Would Arsene Wenger have been better suited to a smaller club?

IT’S hard to even think it but maybe Arsene Wenger wasn’t the right man for Arsenal all along.
He certainly doesn’t look it now as preparations get underway for his final home game on Sunday after 22 years leading the club through thick, thin and ultimately thinner.
Wenger deserves to be carried off the pitch shoulder high when the final whistle blows at the Emirates Stadium. For all the downs and ups he has punched well above his weight in terms of spending compared to Arsenal’s great rivals.
While the Frenchman appears the embodiment of Arsenal’s lofty and artistic view of themselves, it is that which is precisely the gnawing issue at the heart of their problems.
And the sad fact about it all is that there is no place up in the stratosphere of modern football for someone who equates entertainment with winning without the finances to go with it.

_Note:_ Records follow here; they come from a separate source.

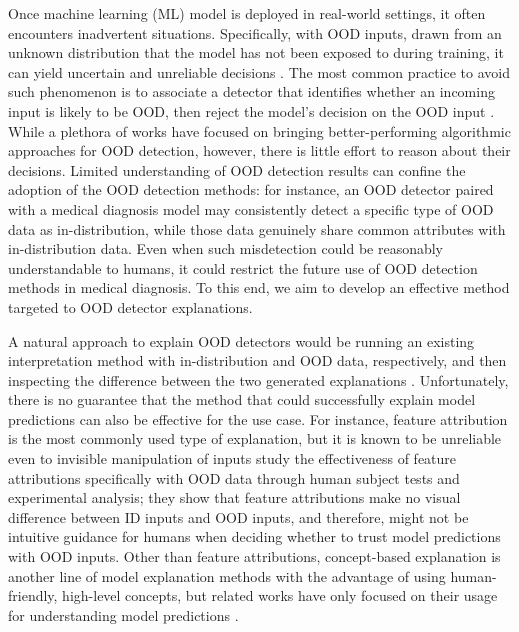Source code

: Once machine learning (ML) model is deployed in real-world settings, it often encounters inadvertent situations.
Specifically, with OOD inputs, drawn from an unknown distribution that the model has not been exposed to during training, it can yield uncertain and unreliable decisions \citep{amodei2016AISafety,goodfellow2015explaining,nguyen2015posterior}.
The most common practice to avoid such phenomenon is to associate a detector that identifies whether an incoming input is likely to be OOD, then reject the model's decision on the OOD input \citep{hendrycks2018OE,lin2021MOOD,mohseni2020self}.
While a plethora of works have focused on bringing better-performing algorithmic approaches for OOD detection, however, there is little effort to reason about their decisions.
Limited understanding of OOD detection results can confine the adoption of the OOD detection methods: for instance, an OOD detector paired with a medical diagnosis model may consistently detect a specific type of OOD data as in-distribution, while those data genuinely share common attributes with in-distribution data.
Even when such misdetection could be reasonably understandable to humans, it could restrict the future use of OOD detection methods in medical diagnosis.
To this end, we aim to develop an effective method targeted to OOD detector explanations.

A natural approach to explain OOD detectors would be running an existing interpretation method with in-distribution and OOD data, respectively, and then inspecting the difference between the two generated explanations \citep{}.
Unfortunately, there is no guarantee that the method that could successfully explain model predictions can also be effective for the use case.
For instance, feature attribution is the most commonly used type of explanation, but it is known to be unreliable even to invisible manipulation of inputs \citep{}
\citep{adebayo2020debugging} study the effectiveness of feature attributions specifically with OOD data through human subject tests and experimental analysis; they show that feature attributions make no visual difference between ID inputs and OOD inputs, and therefore, might not be intuitive guidance for humans when deciding whether to trust model predictions with OOD inputs. 
Other than feature attributions, concept-based explanation is another line of model explanation methods with the advantage of using human-friendly, high-level concepts, but related works have only focused on their usage for understanding model predictions \citep{}.

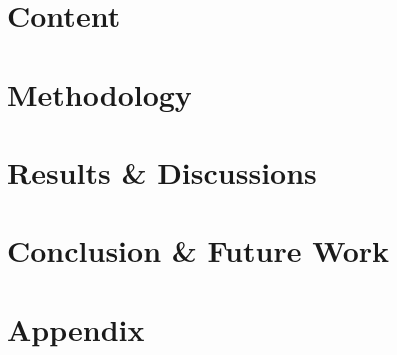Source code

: \documentclass[%
]{tumDiss}
\begin{document}
\chapter{Content}
\label{chap:content}


\chapter{Methodology}
\label{chap:methodology}


\chapter{Results \& Discussions}
\label{chap:results}



\chapter{Conclusion \& Future Work}
\label{chap:conclusion}



\backmatter




\appendix
\chapter{Appendix}



\end{document}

Manchester City have raced away with this year’s Premier League title and at times have played spectacular stuff. Kevin de Bruyne, David Silva and Raheem Sterling the epitome of a brand of football known as ‘FIFA’ for its outrageous skill and dexterity.
But it’s come at a huge price in the transfer market. A price that really rubs everybody else up the wrong way.
Wenger was allowed to break Arsenal’s spending record this season with a £56 million deal for the wayward striker Pierre-Emerick Aubameyang.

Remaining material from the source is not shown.